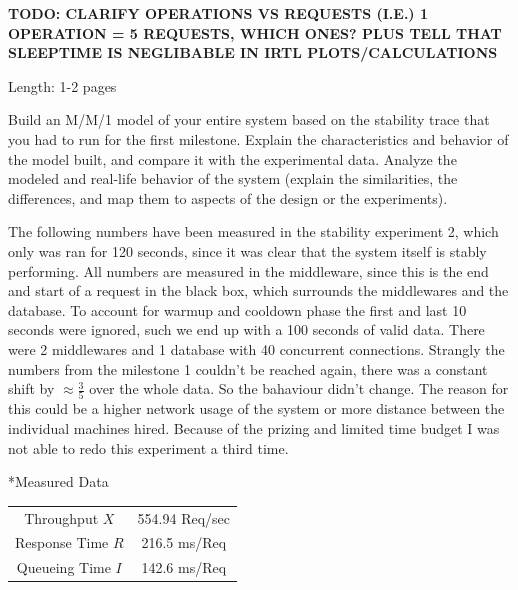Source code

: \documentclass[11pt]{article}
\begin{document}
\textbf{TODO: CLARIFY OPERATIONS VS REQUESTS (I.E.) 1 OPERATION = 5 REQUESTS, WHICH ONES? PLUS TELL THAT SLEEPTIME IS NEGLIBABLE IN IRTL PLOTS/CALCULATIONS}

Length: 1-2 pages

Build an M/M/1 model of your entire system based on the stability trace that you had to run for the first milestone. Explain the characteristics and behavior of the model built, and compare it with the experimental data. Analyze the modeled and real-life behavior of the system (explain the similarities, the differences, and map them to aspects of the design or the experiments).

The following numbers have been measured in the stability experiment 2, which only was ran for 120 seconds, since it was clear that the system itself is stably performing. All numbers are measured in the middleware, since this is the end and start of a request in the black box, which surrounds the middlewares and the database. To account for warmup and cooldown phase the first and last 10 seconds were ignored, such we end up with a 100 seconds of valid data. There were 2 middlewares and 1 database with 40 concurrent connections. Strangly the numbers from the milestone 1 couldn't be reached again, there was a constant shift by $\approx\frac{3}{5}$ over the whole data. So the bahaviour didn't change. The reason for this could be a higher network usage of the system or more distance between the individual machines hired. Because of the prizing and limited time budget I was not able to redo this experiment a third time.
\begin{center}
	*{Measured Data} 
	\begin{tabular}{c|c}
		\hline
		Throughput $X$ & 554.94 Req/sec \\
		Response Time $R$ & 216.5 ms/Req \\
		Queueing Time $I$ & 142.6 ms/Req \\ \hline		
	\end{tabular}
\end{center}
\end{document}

★ ★ ★ ★

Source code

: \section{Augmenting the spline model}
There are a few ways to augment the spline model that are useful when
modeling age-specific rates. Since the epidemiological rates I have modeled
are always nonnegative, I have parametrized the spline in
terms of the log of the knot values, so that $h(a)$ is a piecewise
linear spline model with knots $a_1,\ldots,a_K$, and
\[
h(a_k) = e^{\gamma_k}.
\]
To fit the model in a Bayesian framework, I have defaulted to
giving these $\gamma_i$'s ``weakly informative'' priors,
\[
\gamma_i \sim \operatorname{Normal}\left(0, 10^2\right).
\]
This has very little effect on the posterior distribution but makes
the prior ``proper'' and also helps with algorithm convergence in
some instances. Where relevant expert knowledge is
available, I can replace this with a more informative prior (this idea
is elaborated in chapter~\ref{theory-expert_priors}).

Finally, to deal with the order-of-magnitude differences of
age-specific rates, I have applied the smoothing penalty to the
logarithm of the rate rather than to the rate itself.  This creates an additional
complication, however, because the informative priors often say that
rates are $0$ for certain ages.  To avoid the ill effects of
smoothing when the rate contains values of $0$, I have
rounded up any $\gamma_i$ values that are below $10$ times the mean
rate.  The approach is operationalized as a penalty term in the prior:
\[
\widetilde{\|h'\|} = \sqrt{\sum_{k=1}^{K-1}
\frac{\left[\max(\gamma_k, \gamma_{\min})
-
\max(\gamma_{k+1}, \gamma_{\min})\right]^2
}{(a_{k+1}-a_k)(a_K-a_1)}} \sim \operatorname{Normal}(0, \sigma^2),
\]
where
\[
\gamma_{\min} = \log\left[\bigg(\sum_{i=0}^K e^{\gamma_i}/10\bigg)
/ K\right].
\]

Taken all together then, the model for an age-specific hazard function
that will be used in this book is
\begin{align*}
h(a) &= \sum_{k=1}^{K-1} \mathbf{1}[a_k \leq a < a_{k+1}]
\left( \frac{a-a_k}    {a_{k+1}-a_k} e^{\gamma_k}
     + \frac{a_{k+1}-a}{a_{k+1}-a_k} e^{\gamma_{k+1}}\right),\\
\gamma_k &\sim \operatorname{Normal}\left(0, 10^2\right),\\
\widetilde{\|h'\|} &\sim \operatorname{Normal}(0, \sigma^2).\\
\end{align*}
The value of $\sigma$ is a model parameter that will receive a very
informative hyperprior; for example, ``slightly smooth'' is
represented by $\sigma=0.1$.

★ ★ ★ ★

EXERCISE DIRECTIONS
With the line holding "To fit the model" as the first and the line holding "complication, however, because" as the last, please transcribe exactly the lines of the material above in that range and nothing else.

RESPONSE TO THE EXERCISE
To fit the model in a Bayesian framework, I have defaulted to
giving these $\gamma_i$'s ``weakly informative'' priors,
\[
\gamma_i \sim \operatorname{Normal}\left(0, 10^2\right).
\]
This has very little effect on the posterior distribution but makes
the prior ``proper'' and also helps with algorithm convergence in
some instances. Where relevant expert knowledge is
available, I can replace this with a more informative prior (this idea
is elaborated in chapter~\ref{theory-expert_priors}).

Finally, to deal with the order-of-magnitude differences of
age-specific rates, I have applied the smoothing penalty to the
logarithm of the rate rather than to the rate itself.  This creates an additional
complication, however, because the informative priors often say that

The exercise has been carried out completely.